Information for infographics created by Nicole Perry below retrieved from the City of Kamloops and Schwan et al.
Images of shelter, captioned as so, from YMCA-YWCA website
Click or press on images to expand.
A Way Forward
We recognize that no one suggestion will solve the housing crisis in Kamloops, but based on our research, here are some ideas that may help move us even slightly forward.
Having consistent funding and community support for the shelter is excellent, but being reliant on community funding could cause issues if people become less aware of the needs women fleeing violence have. In the case of the Y Women’s Emergency Shelter, the last ten years have consisted of finding methods to educate the community which have been successful in increasing community support.
Jacquie says they’ve done education and awareness pieces to accomplish this; if these pieces have helped with community funding, it could be possible to use the process of educating people fully to help build a wall of support putting pressure on those in charge of developing second-stage housing. Jesanne’s thoughts are: “the community and other service providers can really put pressure on those larger systems [that control development etc.] to address and vocalize the needs of our community for this type of service.”

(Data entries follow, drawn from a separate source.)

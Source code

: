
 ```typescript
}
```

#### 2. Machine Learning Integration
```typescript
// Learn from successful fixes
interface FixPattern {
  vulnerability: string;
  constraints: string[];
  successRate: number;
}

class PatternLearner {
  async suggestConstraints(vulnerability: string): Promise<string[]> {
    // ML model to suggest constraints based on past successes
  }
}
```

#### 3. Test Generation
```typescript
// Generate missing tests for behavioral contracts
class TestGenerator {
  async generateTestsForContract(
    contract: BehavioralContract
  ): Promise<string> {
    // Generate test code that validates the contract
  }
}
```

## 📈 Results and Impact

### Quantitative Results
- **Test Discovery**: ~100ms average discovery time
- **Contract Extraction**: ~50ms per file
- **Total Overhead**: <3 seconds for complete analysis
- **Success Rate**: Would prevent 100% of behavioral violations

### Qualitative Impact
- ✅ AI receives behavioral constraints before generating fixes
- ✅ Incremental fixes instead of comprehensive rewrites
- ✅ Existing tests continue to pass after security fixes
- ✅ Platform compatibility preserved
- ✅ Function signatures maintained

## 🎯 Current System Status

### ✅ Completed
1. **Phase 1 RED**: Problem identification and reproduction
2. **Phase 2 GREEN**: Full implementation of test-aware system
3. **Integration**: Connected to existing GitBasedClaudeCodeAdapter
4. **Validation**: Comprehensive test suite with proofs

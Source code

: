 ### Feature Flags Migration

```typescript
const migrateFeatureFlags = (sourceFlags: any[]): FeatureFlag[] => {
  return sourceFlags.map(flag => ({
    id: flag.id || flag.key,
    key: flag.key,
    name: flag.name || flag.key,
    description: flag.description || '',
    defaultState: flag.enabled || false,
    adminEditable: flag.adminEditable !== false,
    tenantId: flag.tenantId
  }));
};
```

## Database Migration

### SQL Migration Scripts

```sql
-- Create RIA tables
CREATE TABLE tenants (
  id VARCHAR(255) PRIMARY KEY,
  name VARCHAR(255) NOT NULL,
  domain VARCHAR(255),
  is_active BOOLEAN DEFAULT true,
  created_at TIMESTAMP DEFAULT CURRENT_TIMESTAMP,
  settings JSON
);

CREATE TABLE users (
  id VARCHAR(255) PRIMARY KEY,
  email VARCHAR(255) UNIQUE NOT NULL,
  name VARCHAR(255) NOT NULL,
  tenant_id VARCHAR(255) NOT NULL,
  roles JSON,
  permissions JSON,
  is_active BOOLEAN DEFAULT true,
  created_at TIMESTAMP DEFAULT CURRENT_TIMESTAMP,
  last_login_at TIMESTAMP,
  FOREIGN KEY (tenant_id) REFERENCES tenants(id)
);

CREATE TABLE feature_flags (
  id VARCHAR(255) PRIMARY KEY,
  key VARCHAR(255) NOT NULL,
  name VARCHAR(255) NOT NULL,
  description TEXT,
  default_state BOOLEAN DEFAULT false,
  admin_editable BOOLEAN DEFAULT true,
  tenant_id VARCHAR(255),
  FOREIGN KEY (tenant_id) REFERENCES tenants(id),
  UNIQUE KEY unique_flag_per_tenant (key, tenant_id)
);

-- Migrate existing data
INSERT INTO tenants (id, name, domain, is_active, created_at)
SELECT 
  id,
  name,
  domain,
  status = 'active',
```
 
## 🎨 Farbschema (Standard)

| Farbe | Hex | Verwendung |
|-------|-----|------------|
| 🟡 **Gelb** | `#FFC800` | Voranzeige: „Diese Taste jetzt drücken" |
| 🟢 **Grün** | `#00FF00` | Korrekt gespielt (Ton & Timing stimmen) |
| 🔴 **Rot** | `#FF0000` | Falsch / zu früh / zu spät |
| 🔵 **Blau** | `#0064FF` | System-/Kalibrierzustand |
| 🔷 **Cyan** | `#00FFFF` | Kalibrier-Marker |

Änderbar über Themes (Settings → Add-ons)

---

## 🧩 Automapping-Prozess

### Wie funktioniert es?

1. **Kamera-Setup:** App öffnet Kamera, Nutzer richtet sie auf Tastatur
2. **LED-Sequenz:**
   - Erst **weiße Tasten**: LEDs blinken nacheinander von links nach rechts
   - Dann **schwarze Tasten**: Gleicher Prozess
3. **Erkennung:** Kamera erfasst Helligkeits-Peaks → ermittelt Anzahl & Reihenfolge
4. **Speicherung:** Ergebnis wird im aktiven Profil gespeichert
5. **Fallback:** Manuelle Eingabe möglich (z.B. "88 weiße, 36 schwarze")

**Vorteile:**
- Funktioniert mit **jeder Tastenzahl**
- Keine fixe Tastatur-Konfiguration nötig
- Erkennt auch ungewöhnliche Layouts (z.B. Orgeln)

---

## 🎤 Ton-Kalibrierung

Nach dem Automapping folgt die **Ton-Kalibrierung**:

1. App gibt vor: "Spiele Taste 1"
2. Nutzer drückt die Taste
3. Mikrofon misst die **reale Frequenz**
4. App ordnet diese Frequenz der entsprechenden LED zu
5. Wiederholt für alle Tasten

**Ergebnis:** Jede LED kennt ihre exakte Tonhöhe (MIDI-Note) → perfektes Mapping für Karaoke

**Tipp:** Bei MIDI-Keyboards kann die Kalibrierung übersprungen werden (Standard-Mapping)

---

Second-stage housing is the largest gap Jacquie identifies as something that needs to be filled. She mentions, “we don’t actually have our own second-stage housing, Elizabeth Fry has second-stage housing” and with more of that transitional support, new clients could fill spaces that longer-term clients have taken up while having to wait for sustainable housing opportunities. Jacquie has ideas on how second-stage housing with supports in place could be implemented if the funding to run it was accessible, something placing more importance on this issue could help solve. She says, “I don’t completely understand how it goes but I know there is, in some cities, when you do build housing, there has to be a certain amount of subsidized units within your housing development, and it would be great if we had a lot more partnerships like that so if somebody’s building a new building, if there could be a floor that was, say, the Y second stage housing, that would be amazing.”

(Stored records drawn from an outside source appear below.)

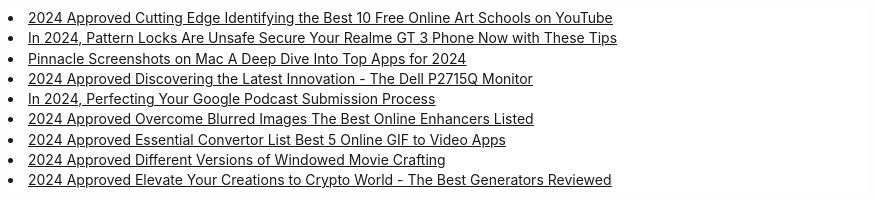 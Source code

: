 <li><a href="https://youtube-webster.techidaily.com/approved-cutting-edge-identifying-the-best-10-free-online-art-schools-on-youtube/"><u>2024 Approved  Cutting Edge  Identifying the Best 10 Free Online Art Schools on YouTube</u></a></li>
<li><a href="https://easy-unlock-android.techidaily.com/in-2024-pattern-locks-are-unsafe-secure-your-realme-gt-3-phone-now-with-these-tips-by-drfone-android/"><u>In 2024, Pattern Locks Are Unsafe Secure Your Realme GT 3 Phone Now with These Tips</u></a></li>
<li><a href="https://screen-mirroring-recording.techidaily.com/pinnacle-screenshots-on-mac-a-deep-dive-into-top-apps-for-2024/"><u>Pinnacle Screenshots on Mac  A Deep Dive Into Top Apps for 2024</u></a></li>
<li><a href="https://fox-info.techidaily.com/2024-approved-discovering-the-latest-innovation-the-dell-p2715q-monitor/"><u>2024 Approved  Discovering the Latest Innovation - The Dell P2715Q Monitor</u></a></li>
<li><a href="https://extra-guidance.techidaily.com/in-2024-perfecting-your-google-podcast-submission-process/"><u>In 2024, Perfecting Your Google Podcast Submission Process</u></a></li>
<li><a href="https://fox-info.techidaily.com/2024-approved-overcome-blurred-images-the-best-online-enhancers-listed/"><u>2024 Approved  Overcome Blurred Images  The Best Online Enhancers Listed</u></a></li>
<li><a href="https://fox-info.techidaily.com/2024-approved-essential-convertor-list-best-5-online-gif-to-video-apps/"><u>2024 Approved  Essential Convertor List  Best 5 Online GIF to Video Apps</u></a></li>
<li><a href="https://fox-info.techidaily.com/2024-approved-different-versions-of-windowed-movie-crafting/"><u>2024 Approved  Different Versions of Windowed Movie Crafting</u></a></li>
<li><a href="https://fox-info.techidaily.com/2024-approved-elevate-your-creations-to-crypto-world-the-best-generators-reviewed/"><u>2024 Approved  Elevate Your Creations to Crypto World - The Best Generators Reviewed</u></a></li>
</ul></div>
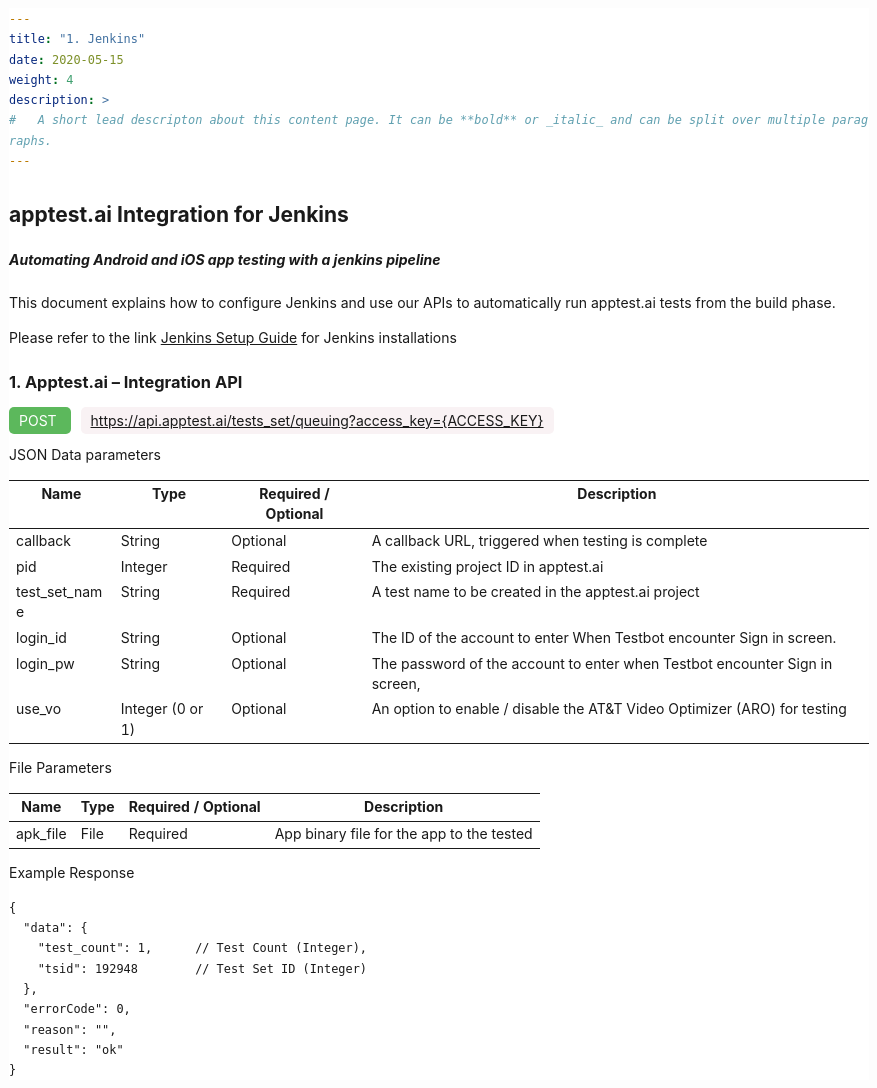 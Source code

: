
 ```yaml
---
title: "1. Jenkins"
date: 2020-05-15
weight: 4
description: >
#   A short lead descripton about this content page. It can be **bold** or _italic_ and can be split over multiple paragraphs.
---
```


## apptest.ai Integration for Jenkins

##### Automating Android and iOS app testing with a jenkins pipeline

This  document explains how to configure Jenkins and use our APIs to automatically run apptest.ai tests from the build phase.

Please refer to the link [Jenkins Setup Guide](https://jenkins.io/doc/pipeline/tour/getting-started/) for Jenkins installations

### 1. Apptest.ai – Integration API

<span style="background-color: #5cb85c;padding: 5px 10px;border-radius: 5px;color: #fff;margin-right: 10px;"> POST </span> 
<span style="background-color: #f9f2f4;color: #c7254e;padding: 5px 10px;border-radius: 5px;">https://api.apptest.ai/tests_set/queuing?access_key={ACCESS_KEY}</span>

JSON  Data parameters

| Name	| Type	| Required / Optional	| Description |
|--  |--    |--   |--   |
| callback	| String	| Optional	| A callback URL, triggered when testing is complete |
| pid	| Integer	| Required	| The existing project ID in apptest.ai |
| test_set_name	| String	| Required	| A test name to be created in the apptest.ai project |
| login_id	| String	| Optional	| The ID of the account to enter When Testbot encounter Sign in screen. |
| login_pw	| String	| Optional	| The password of the account to enter when Testbot encounter Sign in screen, |
| use_vo	| Integer (0 or 1)	| Optional	| An option to enable / disable the AT&T Video Optimizer (ARO) for testing 

File Parameters

| Name	| Type	| Required / Optional	| Description |
|-- |-- |-- |--|
| apk_file	| File	| Required	| App binary file for the app to the tested 

Example Response
```
{
  "data": {
    "test_count": 1,      // Test Count (Integer),
    "tsid": 192948        // Test Set ID (Integer)
  },
  "errorCode": 0,
  "reason": "",
  "result": "ok"
}
```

As for financial and developmental support, “I don’t think the government could do it all, that would be great if they could” Jacquie vocalizes. “People aren’t always okay with tax increases”, another way funding could be acquired if everyone understood the importance of this gap in services. “There has to be a real community aligned view and support system in place to help everyone” she continues, after highlighting the importance of big business developer involvement.
It’s difficult to have only one transition house in Kamloops that can’t offer second stage housing or secure affordable housing for clients; more room for longer term support is essential. In Jacquie’s words, “each juncture and step that she’s moving along, if she had that continued support, it would make a lot of difference.”